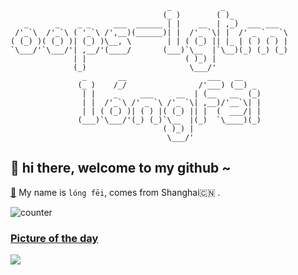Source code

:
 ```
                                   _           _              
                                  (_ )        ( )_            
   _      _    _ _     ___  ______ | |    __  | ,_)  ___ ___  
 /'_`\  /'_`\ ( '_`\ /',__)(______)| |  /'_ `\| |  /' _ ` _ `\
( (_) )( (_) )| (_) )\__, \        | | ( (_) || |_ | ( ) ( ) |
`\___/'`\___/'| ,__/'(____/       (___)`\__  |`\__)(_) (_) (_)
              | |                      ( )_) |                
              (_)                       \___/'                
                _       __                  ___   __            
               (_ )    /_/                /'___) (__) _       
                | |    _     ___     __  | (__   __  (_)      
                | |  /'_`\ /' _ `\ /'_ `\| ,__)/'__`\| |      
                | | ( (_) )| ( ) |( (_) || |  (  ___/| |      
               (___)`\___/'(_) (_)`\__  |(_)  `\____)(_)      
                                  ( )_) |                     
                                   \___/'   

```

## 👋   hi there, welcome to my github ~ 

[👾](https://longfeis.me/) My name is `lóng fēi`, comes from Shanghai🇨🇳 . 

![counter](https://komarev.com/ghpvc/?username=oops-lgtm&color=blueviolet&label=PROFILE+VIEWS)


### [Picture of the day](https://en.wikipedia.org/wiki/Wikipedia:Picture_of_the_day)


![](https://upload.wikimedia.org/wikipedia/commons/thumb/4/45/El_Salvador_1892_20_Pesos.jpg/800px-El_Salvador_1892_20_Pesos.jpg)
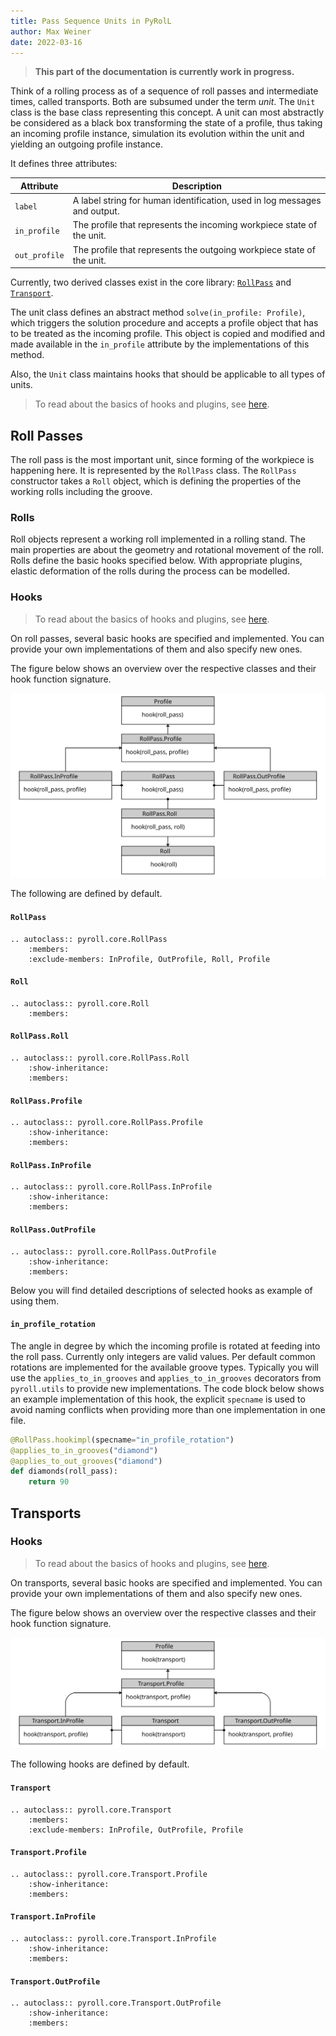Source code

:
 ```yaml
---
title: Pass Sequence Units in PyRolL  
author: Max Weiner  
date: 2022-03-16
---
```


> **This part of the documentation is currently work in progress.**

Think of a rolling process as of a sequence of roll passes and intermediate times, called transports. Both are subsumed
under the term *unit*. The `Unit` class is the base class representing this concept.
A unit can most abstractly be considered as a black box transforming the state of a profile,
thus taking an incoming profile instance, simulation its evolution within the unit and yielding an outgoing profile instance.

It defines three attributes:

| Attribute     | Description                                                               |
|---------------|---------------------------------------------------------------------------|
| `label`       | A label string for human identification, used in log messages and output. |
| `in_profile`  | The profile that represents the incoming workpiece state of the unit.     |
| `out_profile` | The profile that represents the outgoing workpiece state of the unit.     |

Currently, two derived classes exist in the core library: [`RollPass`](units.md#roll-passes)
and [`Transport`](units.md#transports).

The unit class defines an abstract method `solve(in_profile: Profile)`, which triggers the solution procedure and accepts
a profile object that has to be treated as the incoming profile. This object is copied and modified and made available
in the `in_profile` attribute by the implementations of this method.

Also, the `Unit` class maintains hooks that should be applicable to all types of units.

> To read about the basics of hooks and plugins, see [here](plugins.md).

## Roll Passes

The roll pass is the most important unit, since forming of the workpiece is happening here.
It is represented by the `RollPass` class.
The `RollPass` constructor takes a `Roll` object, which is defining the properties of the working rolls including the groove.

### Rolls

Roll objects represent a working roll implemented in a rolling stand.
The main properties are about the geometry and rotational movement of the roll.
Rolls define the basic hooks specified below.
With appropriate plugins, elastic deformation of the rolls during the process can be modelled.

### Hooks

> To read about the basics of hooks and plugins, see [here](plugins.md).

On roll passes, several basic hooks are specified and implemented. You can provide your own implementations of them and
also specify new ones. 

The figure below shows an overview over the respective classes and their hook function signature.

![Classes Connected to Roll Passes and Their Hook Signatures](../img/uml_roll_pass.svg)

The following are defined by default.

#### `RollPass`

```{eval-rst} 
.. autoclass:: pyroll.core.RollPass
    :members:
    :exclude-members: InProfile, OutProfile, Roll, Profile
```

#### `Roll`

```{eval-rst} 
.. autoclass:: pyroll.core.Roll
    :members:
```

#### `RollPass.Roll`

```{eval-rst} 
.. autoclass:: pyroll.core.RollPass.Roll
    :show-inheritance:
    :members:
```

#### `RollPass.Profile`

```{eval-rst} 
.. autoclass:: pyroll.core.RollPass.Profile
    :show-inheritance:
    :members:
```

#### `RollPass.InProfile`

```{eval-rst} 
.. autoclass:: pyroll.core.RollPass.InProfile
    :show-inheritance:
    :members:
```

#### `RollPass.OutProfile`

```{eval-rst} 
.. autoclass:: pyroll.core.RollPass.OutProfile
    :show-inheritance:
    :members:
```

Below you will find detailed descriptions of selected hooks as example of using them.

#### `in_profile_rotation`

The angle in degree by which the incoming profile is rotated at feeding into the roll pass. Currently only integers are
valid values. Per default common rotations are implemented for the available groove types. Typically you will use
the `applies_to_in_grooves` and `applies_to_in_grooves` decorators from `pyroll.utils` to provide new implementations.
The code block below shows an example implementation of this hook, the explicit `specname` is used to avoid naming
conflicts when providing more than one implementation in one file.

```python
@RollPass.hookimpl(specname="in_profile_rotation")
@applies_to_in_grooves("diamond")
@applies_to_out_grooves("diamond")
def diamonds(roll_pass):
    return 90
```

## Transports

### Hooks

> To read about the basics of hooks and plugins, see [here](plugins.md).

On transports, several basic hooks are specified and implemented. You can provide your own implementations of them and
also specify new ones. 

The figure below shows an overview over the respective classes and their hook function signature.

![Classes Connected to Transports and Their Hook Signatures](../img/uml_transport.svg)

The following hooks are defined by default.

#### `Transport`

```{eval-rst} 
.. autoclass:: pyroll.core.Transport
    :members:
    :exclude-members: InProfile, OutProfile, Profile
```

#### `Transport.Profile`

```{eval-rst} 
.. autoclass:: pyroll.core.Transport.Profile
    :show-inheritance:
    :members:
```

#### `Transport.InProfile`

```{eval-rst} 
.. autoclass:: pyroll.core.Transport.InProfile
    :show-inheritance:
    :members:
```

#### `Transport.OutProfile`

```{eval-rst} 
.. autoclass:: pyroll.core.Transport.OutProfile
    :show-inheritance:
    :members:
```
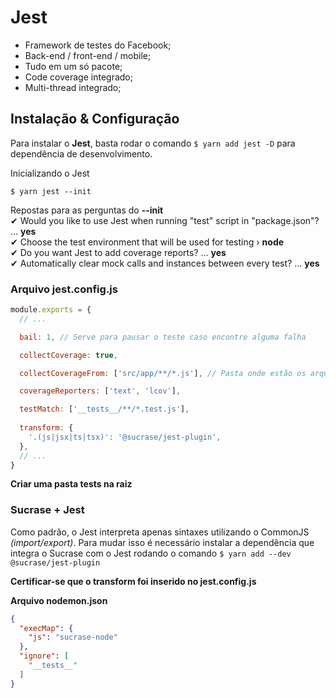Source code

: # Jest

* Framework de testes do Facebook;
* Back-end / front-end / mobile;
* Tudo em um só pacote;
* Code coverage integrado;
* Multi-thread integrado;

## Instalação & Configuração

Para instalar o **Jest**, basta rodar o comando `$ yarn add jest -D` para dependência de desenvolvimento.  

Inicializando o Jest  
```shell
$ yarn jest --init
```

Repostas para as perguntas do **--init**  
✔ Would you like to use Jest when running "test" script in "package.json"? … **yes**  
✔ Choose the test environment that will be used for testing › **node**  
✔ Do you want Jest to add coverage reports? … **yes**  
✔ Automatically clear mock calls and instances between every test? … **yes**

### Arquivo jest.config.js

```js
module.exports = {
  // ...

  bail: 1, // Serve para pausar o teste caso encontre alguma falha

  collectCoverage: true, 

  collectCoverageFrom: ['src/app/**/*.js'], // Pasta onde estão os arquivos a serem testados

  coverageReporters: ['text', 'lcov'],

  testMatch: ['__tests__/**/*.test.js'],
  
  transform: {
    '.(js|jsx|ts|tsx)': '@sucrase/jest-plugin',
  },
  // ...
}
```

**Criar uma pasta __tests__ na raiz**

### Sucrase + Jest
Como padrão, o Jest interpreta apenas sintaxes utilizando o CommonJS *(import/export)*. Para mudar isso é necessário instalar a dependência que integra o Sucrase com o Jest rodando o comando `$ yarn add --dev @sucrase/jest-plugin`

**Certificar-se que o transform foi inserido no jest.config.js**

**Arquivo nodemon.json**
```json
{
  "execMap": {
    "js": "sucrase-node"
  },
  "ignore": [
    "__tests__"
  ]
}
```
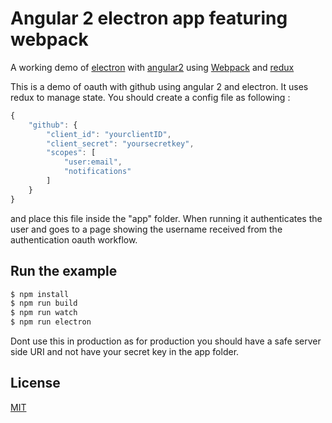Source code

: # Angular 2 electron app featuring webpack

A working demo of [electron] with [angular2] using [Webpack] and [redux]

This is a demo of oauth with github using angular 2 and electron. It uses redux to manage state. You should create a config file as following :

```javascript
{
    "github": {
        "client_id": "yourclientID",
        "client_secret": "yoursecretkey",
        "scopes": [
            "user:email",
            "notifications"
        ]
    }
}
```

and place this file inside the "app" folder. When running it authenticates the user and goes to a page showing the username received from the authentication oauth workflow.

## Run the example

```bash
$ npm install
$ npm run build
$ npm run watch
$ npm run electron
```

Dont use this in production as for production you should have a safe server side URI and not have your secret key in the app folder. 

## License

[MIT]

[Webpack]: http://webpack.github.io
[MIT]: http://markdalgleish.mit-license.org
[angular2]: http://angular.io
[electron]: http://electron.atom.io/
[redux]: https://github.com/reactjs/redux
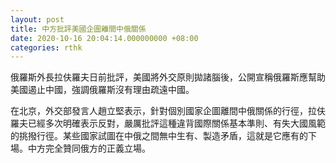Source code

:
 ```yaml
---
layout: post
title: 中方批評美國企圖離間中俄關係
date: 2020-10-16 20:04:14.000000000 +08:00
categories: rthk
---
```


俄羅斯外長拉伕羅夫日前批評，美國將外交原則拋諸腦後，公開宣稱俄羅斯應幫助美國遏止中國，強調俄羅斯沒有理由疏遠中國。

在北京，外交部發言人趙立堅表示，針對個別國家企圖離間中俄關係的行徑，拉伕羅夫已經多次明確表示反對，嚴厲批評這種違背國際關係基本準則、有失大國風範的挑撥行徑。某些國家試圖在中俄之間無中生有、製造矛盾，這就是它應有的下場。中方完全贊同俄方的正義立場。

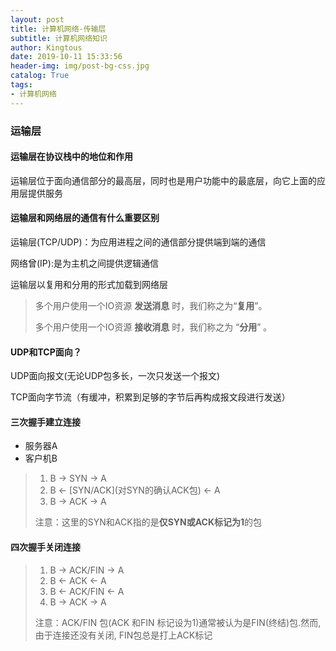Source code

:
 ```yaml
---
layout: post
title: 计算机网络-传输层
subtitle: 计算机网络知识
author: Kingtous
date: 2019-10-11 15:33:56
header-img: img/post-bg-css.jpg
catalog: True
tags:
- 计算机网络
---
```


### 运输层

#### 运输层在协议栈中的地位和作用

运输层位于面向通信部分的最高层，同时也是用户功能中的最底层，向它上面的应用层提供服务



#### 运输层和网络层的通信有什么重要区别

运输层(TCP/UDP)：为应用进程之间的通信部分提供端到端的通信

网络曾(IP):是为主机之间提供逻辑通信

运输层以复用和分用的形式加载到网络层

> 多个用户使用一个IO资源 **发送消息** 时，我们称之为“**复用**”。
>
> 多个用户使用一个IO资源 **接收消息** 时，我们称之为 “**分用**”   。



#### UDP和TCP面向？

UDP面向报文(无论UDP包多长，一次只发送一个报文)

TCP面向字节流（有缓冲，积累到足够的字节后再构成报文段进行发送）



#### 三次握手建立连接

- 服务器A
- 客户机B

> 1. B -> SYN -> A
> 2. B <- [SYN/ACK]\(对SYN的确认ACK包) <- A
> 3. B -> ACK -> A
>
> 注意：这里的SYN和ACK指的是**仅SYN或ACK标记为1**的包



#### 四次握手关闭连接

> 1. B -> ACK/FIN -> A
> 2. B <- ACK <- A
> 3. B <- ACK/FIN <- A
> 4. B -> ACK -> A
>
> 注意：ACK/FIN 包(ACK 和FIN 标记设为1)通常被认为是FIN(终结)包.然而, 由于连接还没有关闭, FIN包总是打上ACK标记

========================

§ **About this exercise**
Which lines of the listing include the string "init"? Pull them out.

§ **Answer section**
$ yarn jest --init
Repostas para as perguntas do **--init**  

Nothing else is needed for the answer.